Because there are currently no standards for labeling something gluten-free, the very foods being marketed and sold as safe might contain the protein present in wheat, rye, barley and contaminated oats that is so harmful to people with gluten-related health issues. There are even foods labeled “gluten-free” that have fine print elsewhere on the package warning “manufactured in a plant that contains wheat.”
“It has caused such a great deal of anxiety about the safety of foods not to have these guidelines,” said Pamela Cureton, a registered dietitian who works for the University of Maryland’s Center for Celiac Research. “There isn’t anything missing from the gluten-free realm these days. There are so many alternatives — pastas, cereals, cookies, cakes and pies — but the message has been so confusing.”
With the first-ever government definition of the term “gluten-free” on the horizon, that could finally change.
Earlier this month, the Food and Drug Administration announced it was re-opening a 60-day consumer comment period on regulations for gluten-free labeling. In 2007, the agency first proposed standards that would ensure only those products with 20 parts per million gluten or less could actually be labeled “gluten-free,” but that effort stalled. As Forbes reports, it took a 10,000-signature petition to help get the ball rolling again.
In a recent statement, the FDA’s deputy commissioner for foods, Michael Taylor, said the move to regulate gluten-free labels reflects the agency’s desire to “protect individuals with celiac disease from adverse health consequences, while ensuring that food manufacturers can meet the needs of consumers.”
While many experts applaud the proposed changes, others say they have been slow to come, leaving consumers vulnerable to serious health complications. “The FDA has been lagging in getting this done,” said Dr. Peter Green, director of the Celiac Disease Center at Columbia University. “We need adequate labeling guidelines — now.”
Current estimates suggest that one percent of the general American population has celiac disease, a digestive condition that damages the small intestine and can lead to decreased absorption of key nutrients. Put another way, the University of Chicago Celiac Disease Center says the number of people with celiac disease is roughly equal to the population of Nevada.
In addition to those with full-blown celiac, there has been a surge in people with gluten sensitivity, or intolerance as it’s sometimes called. Experts are not certain what is driving the uptick in gluten sensitivity, though Green said it could simply be that more people are becoming aware of the issue and seeking help. Gluten itself might be changing to become more “glutenous,” he said, while genetic predispositions and environmental factors could also play a role.

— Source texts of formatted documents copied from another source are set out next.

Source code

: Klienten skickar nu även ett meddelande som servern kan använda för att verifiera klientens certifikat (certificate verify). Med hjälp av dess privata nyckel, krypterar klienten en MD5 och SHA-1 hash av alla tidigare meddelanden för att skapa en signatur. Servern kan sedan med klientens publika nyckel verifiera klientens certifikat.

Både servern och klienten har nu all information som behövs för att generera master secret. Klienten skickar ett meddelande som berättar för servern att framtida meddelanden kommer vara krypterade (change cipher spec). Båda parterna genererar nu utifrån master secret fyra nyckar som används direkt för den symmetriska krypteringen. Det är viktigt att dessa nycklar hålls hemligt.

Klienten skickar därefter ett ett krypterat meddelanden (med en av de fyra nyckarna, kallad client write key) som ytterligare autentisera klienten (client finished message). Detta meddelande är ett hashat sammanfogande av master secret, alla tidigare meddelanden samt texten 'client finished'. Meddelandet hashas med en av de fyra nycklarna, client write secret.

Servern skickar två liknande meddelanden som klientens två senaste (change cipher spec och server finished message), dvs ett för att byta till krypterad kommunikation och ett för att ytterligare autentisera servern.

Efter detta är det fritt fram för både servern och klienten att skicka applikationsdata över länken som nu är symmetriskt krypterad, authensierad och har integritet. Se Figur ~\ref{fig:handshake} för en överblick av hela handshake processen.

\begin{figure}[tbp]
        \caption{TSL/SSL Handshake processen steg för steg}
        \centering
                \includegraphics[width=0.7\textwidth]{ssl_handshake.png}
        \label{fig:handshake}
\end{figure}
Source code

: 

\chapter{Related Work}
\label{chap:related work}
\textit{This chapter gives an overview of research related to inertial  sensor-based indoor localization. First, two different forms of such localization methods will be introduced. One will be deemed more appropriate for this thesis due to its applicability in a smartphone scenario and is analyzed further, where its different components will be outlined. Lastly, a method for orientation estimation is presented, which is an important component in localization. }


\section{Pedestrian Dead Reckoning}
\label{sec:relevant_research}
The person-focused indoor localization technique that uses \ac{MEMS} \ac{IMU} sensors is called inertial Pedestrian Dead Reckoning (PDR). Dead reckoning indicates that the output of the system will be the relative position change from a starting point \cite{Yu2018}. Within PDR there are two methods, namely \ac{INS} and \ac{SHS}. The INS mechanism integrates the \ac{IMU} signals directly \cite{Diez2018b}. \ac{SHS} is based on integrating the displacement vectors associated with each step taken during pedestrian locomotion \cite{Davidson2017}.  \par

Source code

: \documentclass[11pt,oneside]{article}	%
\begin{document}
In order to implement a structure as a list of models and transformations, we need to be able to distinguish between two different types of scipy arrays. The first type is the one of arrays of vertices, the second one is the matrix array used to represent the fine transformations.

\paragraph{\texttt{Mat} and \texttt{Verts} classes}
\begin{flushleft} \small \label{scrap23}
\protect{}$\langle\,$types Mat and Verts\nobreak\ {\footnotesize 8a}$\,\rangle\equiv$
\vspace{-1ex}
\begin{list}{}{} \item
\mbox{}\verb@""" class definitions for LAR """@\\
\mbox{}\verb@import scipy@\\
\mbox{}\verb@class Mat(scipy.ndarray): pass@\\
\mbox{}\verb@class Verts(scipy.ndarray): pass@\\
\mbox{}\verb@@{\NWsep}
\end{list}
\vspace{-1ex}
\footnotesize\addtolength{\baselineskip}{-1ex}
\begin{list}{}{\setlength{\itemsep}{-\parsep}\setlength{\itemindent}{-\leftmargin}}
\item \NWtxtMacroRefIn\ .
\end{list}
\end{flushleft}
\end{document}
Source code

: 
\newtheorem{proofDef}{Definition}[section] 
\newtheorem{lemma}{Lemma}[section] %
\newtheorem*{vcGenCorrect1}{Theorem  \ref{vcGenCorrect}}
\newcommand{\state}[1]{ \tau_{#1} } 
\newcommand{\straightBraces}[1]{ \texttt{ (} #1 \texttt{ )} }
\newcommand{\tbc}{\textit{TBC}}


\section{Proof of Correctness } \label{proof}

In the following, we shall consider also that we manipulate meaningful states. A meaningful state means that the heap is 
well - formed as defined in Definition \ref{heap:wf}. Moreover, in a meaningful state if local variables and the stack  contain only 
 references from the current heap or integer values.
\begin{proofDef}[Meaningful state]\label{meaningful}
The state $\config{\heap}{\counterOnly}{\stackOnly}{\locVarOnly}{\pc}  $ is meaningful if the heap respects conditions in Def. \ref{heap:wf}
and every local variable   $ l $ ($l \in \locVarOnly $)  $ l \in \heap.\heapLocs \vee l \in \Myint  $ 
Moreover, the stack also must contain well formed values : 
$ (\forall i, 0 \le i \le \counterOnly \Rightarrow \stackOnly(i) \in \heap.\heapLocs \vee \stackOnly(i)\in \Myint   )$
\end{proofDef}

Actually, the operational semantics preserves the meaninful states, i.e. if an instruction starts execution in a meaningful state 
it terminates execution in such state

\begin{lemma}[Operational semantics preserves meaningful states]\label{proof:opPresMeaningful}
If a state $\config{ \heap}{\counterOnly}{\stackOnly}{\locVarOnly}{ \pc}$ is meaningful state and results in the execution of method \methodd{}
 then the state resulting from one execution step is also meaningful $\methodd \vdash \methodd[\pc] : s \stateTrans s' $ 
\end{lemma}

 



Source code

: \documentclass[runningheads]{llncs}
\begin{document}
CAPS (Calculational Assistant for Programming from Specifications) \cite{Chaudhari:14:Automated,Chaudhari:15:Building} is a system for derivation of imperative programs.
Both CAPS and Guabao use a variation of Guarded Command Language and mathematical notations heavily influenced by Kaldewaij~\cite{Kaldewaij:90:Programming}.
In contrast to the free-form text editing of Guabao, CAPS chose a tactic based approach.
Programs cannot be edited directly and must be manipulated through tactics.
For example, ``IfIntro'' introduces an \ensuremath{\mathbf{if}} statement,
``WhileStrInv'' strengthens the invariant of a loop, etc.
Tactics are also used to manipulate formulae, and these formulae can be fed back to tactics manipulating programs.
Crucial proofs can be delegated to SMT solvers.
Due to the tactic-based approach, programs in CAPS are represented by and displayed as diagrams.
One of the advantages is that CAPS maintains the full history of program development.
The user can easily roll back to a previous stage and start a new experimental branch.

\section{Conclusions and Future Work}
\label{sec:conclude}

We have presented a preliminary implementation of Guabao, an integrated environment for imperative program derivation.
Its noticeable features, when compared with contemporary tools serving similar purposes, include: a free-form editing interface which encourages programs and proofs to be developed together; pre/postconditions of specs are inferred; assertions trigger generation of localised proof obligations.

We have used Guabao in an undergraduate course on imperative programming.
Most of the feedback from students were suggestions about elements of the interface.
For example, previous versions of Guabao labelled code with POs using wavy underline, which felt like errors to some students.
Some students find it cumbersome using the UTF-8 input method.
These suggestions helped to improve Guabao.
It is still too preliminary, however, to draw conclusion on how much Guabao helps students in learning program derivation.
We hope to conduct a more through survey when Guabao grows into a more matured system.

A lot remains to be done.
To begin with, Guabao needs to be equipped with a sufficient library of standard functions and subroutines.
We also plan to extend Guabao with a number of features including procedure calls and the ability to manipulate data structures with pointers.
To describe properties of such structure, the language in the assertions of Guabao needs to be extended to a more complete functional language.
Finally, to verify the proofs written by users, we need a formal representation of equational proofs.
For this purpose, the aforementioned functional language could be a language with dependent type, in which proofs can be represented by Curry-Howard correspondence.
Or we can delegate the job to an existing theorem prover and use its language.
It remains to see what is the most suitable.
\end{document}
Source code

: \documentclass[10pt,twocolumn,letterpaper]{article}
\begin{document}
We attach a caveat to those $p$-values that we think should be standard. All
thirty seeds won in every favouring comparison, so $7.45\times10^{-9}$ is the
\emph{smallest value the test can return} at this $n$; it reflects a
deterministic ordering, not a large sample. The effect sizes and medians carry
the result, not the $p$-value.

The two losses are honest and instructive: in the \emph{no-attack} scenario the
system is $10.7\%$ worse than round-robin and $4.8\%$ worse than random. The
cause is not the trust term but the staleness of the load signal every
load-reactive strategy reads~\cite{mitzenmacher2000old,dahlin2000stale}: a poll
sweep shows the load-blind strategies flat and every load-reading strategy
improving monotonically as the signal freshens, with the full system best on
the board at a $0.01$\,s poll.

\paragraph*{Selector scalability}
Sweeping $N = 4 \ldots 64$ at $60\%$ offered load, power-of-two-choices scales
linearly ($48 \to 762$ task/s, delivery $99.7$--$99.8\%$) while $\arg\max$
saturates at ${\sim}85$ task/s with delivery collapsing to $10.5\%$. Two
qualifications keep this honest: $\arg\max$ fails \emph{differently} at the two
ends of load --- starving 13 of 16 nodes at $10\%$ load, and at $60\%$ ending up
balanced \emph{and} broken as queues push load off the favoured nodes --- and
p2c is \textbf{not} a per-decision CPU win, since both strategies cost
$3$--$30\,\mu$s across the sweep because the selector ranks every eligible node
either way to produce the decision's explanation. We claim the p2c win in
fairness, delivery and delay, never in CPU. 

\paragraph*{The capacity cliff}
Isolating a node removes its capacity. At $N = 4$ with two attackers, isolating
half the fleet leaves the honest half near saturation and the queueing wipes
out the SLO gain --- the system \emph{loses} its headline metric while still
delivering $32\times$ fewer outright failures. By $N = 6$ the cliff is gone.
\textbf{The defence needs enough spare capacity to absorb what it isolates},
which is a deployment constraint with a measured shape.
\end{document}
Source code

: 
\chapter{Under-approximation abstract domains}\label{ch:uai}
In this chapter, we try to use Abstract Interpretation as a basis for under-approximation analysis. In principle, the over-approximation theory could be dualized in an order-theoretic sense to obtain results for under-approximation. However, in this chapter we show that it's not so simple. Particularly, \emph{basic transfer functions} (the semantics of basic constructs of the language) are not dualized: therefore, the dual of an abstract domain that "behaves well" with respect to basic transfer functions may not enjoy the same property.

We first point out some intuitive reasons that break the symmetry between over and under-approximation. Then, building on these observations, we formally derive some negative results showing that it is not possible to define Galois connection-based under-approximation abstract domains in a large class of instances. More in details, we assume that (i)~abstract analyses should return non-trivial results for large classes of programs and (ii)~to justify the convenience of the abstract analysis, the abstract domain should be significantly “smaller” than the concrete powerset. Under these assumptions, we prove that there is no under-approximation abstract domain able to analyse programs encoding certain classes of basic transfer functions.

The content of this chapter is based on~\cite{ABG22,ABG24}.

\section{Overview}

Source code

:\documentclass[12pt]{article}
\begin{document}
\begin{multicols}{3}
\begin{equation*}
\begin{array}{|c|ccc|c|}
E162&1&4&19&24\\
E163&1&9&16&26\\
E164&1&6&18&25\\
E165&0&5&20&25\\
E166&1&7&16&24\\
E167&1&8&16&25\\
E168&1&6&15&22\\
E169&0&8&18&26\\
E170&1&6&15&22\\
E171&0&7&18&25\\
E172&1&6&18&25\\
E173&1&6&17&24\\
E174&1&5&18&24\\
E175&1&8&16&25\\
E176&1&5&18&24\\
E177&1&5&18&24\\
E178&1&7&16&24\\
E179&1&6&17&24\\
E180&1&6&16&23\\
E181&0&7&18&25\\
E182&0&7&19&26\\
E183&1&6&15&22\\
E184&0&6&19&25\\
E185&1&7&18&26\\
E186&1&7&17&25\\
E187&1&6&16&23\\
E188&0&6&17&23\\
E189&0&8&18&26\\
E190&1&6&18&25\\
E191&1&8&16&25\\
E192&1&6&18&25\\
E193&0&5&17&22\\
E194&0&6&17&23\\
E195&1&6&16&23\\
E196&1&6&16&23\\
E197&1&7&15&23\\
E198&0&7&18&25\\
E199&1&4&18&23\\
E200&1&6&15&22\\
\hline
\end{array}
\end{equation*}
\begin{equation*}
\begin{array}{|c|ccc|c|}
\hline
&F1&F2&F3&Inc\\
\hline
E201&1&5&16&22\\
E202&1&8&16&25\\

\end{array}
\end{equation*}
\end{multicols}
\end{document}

Green added that it is difficult to quantify the increase in gluten intolerance because there is no definitive test for sensitivity and the health issue is only beginning to be understood.
A University of Maryland study published earlier this year in the journal BMC Medicine suggested that gluten sensitivity is different from celiac disease both at the molecular level and in terms of the body’s immune system response. In a statement, the study’s main researcher described it as a spectrum, with people who have no problem tolerating gluten on one end and people with celiac disease on the other. Individuals with gluten sensitivity fall somewhere in the middle.
For people in that more nebulous category, the potential health benefits of the FDA’s proposed gluten-free labeling rules are less cut-and-dried than for those with celiac disease, who must follow a strict gluten-free diet for life.
“One person [with gluten sensitivity] could possibly take the croutons off their salad and be OK,” Cureton explained. “So for that person, changes in food labeling are probably not going to make a big difference. But for someone with more of a sensitivity, they really need to know if what they are eating is truly gluten-free.”
In spite of the many questions still surrounding this health issue, the gluten-free food market is thriving: It could be worth more than $4 billion by 2015, according to a 2010 report released by Datamonitor, a market research company. Some reports suggest that sales are being driven by people jumping on the latest health craze. But sales are also tied to the increasing number of people with actual sensitivities or celiac disease, and for those people, FDA labeling regulations should be a welcome change.
“The consumers and the industry have been anxiously awaiting these guidelines,” said Dee Sandquist, a registered dietitian and spokeswoman for the American Dietetic Association. “Consumers want to know that their food is safe, and manufacturers want to have clear criteria that helps them ensure it is.”